Task brief
If a line in the records below contains the word "many", copy it.

(Rendered images with source text)
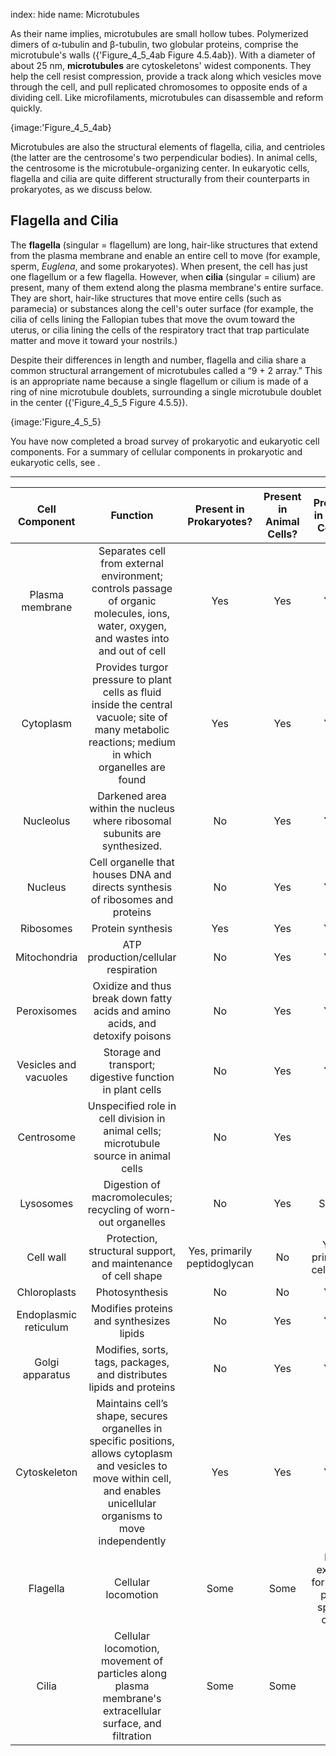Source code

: index: hide
name: Microtubules

As their name implies, microtubules are small hollow tubes. Polymerized dimers of α-tubulin and β-tubulin, two globular proteins, comprise the microtubule's walls ({'Figure_4_5_4ab Figure 4.5.4ab}). With a diameter of about 25 nm,  **microtubules** are cytoskeletons' widest components. They help the cell resist compression, provide a track along which vesicles move through the cell, and pull replicated chromosomes to opposite ends of a dividing cell. Like microfilaments, microtubules can disassemble and reform quickly.


{image:'Figure_4_5_4ab}
        

Microtubules are also the structural elements of flagella, cilia, and centrioles (the latter are the centrosome's two perpendicular bodies). In animal cells, the centrosome is the microtubule-organizing center. In eukaryotic cells, flagella and cilia are quite different structurally from their counterparts in prokaryotes, as we discuss below.

## Flagella and Cilia

The  **flagella** (singular = flagellum) are long, hair-like structures that extend from the plasma membrane and enable an entire cell to move (for example, sperm,  *Euglena*, and some prokaryotes). When present, the cell has just one flagellum or a few flagella. However, when  **cilia** (singular = cilium) are present, many of them extend along the plasma membrane's entire surface. They are short, hair-like structures that move entire cells (such as paramecia) or substances along the cell's outer surface (for example, the cilia of cells lining the Fallopian tubes that move the ovum toward the uterus, or cilia lining the cells of the respiratory tract that trap particulate matter and move it toward your nostrils.)

Despite their differences in length and number, flagella and cilia share a common structural arrangement of microtubules called a “9 + 2 array.” This is an appropriate name because a single flagellum or cilium is made of a ring of nine microtubule doublets, surrounding a single microtubule doublet in the center ({'Figure_4_5_5 Figure 4.5.5}).


{image:'Figure_4_5_5}
        

You have now completed a broad survey of prokaryotic and eukaryotic cell components. For a summary of cellular components in prokaryotic and eukaryotic cells, see .


****

| Cell Component | Function | Present in Prokaryotes? | Present in Animal Cells? | Present in Plant Cells? |
|:-:|:-:|:-:|:-:|:-:|
| Plasma membrane | Separates cell from external environment; controls passage of organic molecules, ions, water, oxygen, and wastes into and out of cell | Yes | Yes | Yes |
| Cytoplasm | Provides turgor pressure to plant cells as fluid inside the central vacuole; site of many metabolic reactions; medium in which organelles are found | Yes | Yes | Yes |
| Nucleolus |  Darkened area within the nucleus where ribosomal subunits are synthesized. | No | Yes | Yes |
| Nucleus | Cell organelle that houses DNA and directs synthesis of ribosomes and proteins | No | Yes | Yes |
| Ribosomes | Protein synthesis | Yes | Yes | Yes |
| Mitochondria | ATP production/cellular respiration | No | Yes | Yes |
| Peroxisomes | Oxidize and thus break down fatty acids and amino acids, and detoxify poisons | No | Yes | Yes |
| Vesicles and vacuoles | Storage and transport; digestive function in plant cells | No | Yes | Yes |
| Centrosome | Unspecified role in cell division in animal cells; microtubule source in animal cells | No | Yes | No |
| Lysosomes | Digestion of macromolecules; recycling of worn-out organelles | No | Yes | Some |
| Cell wall | Protection, structural support, and maintenance of cell shape | Yes, primarily peptidoglycan | No | Yes, primarily cellulose |
| Chloroplasts | Photosynthesis | No | No | Yes |
| Endoplasmic reticulum | Modifies proteins and synthesizes lipids | No | Yes | Yes |
| Golgi apparatus | Modifies, sorts, tags, packages, and distributes lipids and proteins | No | Yes | Yes |
| Cytoskeleton | Maintains cell’s shape, secures organelles in specific positions, allows cytoplasm and vesicles to move within cell, and enables unicellular organisms to move independently | Yes | Yes | Yes |
| Flagella | Cellular locomotion | Some | Some | No, except for some plant sperm cells |
| Cilia | Cellular locomotion, movement of particles along plasma membrane's extracellular surface, and filtration | Some | Some | No |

Task result
The  **flagella** (singular = flagellum) are long, hair-like structures that extend from the plasma membrane and enable an entire cell to move (for example, sperm,  *Euglena*, and some prokaryotes). When present, the cell has just one flagellum or a few flagella. However, when  **cilia** (singular = cilium) are present, many of them extend along the plasma membrane's entire surface. They are short, hair-like structures that move entire cells (such as paramecia) or substances along the cell's outer surface (for example, the cilia of cells lining the Fallopian tubes that move the ovum toward the uterus, or cilia lining the cells of the respiratory tract that trap particulate matter and move it toward your nostrils.)
| Cytoplasm | Provides turgor pressure to plant cells as fluid inside the central vacuole; site of many metabolic reactions; medium in which organelles are found | Yes | Yes | Yes |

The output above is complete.